To find the value of the test statistic, we need to perform an independent samples t-test.

The test statistic formula for an independent samples t-test is:
t = (mean1 - mean2) / √((s^21 / n1) + (s^2/2 / n2))

Given the information from the table:
mean1 = 2.3
mean2 = 1.23
s1 = 0.55
s2 = 0.5
n1 = 6
n2 = 6

Plugging in the values into the formula, we get:
t = (2.3 - 1.23) / √((0.55^2 / 6) + (0.5^2 / 6))

Calculating the values inside the square root:
t = (2.3 - 1.23) / √((0.3025 / 6) + (0.25 / 6))

Simplifying further:
t = (2.3 - 1.23) / √(0.05042 + 0.04167)

Adding the values inside the square root:
t = (2.3 - 1.23) / √(0.09209)

Calculating the value inside the square root:
t = (2.3 - 1.23) / 0.3034

Performing the subtraction:
t = 1.07 / 0.3034

Calculating the division:
t = 3.5258

Therefore, the value of the test statistic is approximately 3.53.

The correct answer is:
a. 3.53

To find the value of the test statistic, we need to conduct a statistical test to compare the means of the two groups.

In this case, we have two groups: the Statistics Diet group and the Regular Low Calorie Diet group.

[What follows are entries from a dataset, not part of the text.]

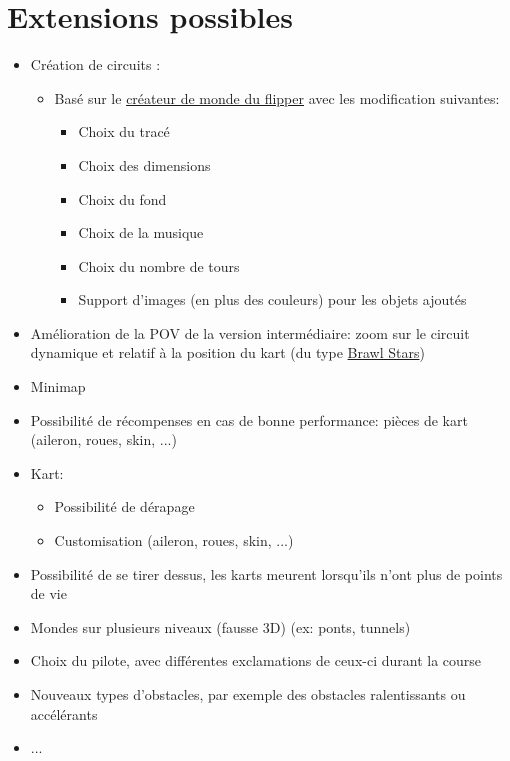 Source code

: \documentclass{article}
\begin{document}
\section{Extensions possibles}
\begin{itemize}
    \item Création de circuits :
          \begin{itemize}
              \item Basé sur le \href{https://lj44.ch/creator/flipper}{créateur de monde du flipper} avec les modification suivantes: \begin{itemize}
                        \item Choix du tracé
                        \item Choix des dimensions
                        \item Choix du fond
                        \item Choix de la musique
                        \item Choix du nombre de tours
                        \item Support d'images (en plus des couleurs) pour les objets ajoutés
                    \end{itemize}
          \end{itemize}
    \item Amélioration de la POV de la version intermédiaire: zoom sur le circuit dynamique et relatif à la position du kart (du type \href{https://youtu.be/ngyf3bssoKY}{Brawl Stars})
    \item Minimap
    \item Possibilité de récompenses en cas de bonne performance: pièces de kart (aileron, roues, skin, ...)
    \item Kart: \begin{itemize}
              \item Possibilité de dérapage
              \item Customisation (aileron, roues, skin, ...)
          \end{itemize}
    \item Possibilité de se tirer dessus, les karts meurent lorsqu'ils n'ont plus de points de vie
    \item Mondes sur plusieurs niveaux (fausse 3D) (ex: ponts, tunnels)
    \item Choix du pilote, avec différentes exclamations de ceux-ci durant la course
    \item Nouveaux types d'obstacles, par exemple des obstacles ralentissants ou accélérants
    \item ...
\end{itemize}

\end{document}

The null hypothesis (H0) is that there is no difference in weight loss between the two diets, and the alternative hypothesis (Ha) is that there is a difference.

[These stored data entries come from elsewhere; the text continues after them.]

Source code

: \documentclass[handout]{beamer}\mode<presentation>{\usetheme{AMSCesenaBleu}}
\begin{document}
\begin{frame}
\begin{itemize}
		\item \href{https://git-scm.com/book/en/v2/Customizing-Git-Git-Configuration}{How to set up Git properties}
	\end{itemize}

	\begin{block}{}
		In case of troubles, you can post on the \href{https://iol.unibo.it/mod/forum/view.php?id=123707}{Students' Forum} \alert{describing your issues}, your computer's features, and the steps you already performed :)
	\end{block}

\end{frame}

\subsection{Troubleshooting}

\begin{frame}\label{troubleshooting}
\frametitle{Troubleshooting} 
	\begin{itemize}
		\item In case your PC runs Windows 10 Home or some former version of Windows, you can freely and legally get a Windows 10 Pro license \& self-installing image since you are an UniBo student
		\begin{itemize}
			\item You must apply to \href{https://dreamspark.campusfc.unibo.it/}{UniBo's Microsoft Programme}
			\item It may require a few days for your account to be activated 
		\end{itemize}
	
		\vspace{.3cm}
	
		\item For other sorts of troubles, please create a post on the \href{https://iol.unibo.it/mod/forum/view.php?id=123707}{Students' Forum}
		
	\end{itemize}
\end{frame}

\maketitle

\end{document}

The appropriate statistical test for comparing two means is the independent samples t-test. The test statistic for the independent samples t-test is calculated using the formula:

t = (mean1 - mean2) / sqrt((s1^2 / n1) + (s2^2 / n2))

Where:
mean1 and mean2 are the means of the two groups
s1^2 and s2^2 are the variances of the two groups
n1 and n2 are the sizes of the two groups

Using the values given in the table, we can substitute them into the formula to calculate the test statistic:

mean1 = 2.3
mean2 = 1.23
s1 = 0.55
s2 = 0.5
n1 = 6
n2 = 6

t = (2.3 - 1.23) / sqrt((0.55^2 / 6) + (0.5^2 / 6))
= 1.07 / sqrt(0.050511 + 0.046667)
= 1.07 / sqrt(0.097178)
≈ 1.07 / 0.31171
≈ 3.43

Therefore, the value of the test statistic is approximately 3.43.

The closest option given in the answer choices is 3.53, so the correct answer is a. 3.53.